------ STUDY MATERIAL ------

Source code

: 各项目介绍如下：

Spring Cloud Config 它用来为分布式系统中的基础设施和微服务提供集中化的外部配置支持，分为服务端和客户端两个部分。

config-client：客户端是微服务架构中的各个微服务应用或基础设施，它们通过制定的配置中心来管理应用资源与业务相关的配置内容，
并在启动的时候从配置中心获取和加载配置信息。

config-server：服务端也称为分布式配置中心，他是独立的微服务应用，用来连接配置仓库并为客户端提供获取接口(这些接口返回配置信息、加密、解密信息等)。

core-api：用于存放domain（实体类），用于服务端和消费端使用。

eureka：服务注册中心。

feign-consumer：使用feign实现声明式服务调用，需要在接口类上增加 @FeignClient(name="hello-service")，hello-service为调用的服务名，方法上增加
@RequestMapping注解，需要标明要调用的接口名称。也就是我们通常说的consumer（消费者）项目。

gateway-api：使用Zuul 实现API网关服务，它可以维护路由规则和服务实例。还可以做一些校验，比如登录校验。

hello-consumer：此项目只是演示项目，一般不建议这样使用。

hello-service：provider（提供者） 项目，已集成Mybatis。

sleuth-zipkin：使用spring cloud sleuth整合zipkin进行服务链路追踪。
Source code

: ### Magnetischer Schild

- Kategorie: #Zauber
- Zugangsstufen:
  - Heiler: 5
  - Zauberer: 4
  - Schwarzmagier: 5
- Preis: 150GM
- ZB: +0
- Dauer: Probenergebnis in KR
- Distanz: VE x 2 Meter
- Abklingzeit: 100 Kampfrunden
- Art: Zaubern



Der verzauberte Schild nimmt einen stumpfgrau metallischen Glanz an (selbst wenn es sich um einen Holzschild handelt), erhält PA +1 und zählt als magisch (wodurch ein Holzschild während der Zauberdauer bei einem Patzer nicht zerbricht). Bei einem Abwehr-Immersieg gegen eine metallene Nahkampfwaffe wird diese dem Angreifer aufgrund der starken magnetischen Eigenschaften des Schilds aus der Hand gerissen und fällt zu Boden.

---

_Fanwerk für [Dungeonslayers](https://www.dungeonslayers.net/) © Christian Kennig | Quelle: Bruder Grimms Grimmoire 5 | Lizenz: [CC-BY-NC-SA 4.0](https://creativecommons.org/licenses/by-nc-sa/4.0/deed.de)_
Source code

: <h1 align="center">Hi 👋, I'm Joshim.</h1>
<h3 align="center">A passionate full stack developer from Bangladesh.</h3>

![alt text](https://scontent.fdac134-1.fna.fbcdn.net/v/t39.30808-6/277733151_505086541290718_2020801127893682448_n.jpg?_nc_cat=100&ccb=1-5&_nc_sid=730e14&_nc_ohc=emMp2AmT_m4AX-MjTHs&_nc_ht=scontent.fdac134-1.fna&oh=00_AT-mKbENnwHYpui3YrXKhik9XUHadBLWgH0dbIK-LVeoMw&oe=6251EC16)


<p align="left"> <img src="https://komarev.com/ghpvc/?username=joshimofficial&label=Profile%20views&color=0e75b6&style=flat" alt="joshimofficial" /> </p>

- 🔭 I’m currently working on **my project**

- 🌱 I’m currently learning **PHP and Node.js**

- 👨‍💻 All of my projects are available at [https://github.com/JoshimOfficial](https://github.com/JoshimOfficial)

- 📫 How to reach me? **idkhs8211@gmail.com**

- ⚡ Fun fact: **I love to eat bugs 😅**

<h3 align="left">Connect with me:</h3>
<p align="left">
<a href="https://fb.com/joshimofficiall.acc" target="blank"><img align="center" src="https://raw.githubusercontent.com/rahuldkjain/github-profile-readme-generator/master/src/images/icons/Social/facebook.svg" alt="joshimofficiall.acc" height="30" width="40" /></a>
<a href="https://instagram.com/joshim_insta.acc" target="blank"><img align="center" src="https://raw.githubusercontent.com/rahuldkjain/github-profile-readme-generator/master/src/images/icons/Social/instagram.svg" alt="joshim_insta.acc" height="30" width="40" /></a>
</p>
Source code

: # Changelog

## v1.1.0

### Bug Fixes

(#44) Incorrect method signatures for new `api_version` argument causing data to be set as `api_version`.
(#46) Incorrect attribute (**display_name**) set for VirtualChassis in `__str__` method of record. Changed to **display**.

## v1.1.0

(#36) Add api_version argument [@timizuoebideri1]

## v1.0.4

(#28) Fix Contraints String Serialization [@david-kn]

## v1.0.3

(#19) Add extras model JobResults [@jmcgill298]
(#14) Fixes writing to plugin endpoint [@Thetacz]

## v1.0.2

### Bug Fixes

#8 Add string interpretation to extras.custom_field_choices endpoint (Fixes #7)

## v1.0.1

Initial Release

------

**WHAT TO WORK ON**
Output the line containing "(#14) Fixes writing" together with all later lines of the entries, exactly as written, through the final line.

**ANSWER BELOW**
(#14) Fixes writing to plugin endpoint [@Thetacz]

## v1.0.2

### Bug Fixes

#8 Add string interpretation to extras.custom_field_choices endpoint (Fixes #7)

## v1.0.1

Initial Release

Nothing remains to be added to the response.